- **WORK INSTRUCTIONS**
Your answer should be the entries, repeated exactly.

- **DATA PROVIDED**
*****
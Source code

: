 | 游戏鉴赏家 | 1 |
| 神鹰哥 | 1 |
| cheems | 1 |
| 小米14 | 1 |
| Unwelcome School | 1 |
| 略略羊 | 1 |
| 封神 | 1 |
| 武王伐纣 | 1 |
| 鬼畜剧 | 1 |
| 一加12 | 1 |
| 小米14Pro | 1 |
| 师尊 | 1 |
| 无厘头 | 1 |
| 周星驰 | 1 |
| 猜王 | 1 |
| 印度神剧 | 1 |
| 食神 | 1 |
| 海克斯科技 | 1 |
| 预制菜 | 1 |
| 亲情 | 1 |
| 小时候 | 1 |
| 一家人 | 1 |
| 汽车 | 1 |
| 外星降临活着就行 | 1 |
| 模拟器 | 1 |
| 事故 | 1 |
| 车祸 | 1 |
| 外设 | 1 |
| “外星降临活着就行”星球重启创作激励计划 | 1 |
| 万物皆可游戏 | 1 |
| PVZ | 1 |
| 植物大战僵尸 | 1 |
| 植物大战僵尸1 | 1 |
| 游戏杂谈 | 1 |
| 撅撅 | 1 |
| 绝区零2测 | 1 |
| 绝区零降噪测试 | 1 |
*****
- **FINAL ANSWER**
Source code

: | 游戏鉴赏家 | 1 |
| 神鹰哥 | 1 |
| cheems | 1 |
| 小米14 | 1 |
| Unwelcome School | 1 |
| 略略羊 | 1 |
| 封神 | 1 |
| 武王伐纣 | 1 |
| 鬼畜剧 | 1 |
| 一加12 | 1 |
| 小米14Pro | 1 |
| 师尊 | 1 |
| 无厘头 | 1 |
| 周星驰 | 1 |
| 猜王 | 1 |
| 印度神剧 | 1 |
| 食神 | 1 |
| 海克斯科技 | 1 |
| 预制菜 | 1 |
| 亲情 | 1 |
| 小时候 | 1 |
| 一家人 | 1 |
| 汽车 | 1 |
| 外星降临活着就行 | 1 |
| 模拟器 | 1 |
| 事故 | 1 |
| 车祸 | 1 |
| 外设 | 1 |
| “外星降临活着就行”星球重启创作激励计划 | 1 |
| 万物皆可游戏 | 1 |
| PVZ | 1 |
| 植物大战僵尸 | 1 |
| 植物大战僵尸1 | 1 |
| 游戏杂谈 | 1 |
| 撅撅 | 1 |
| 绝区零2测 | 1 |
| 绝区零降噪测试 | 1 |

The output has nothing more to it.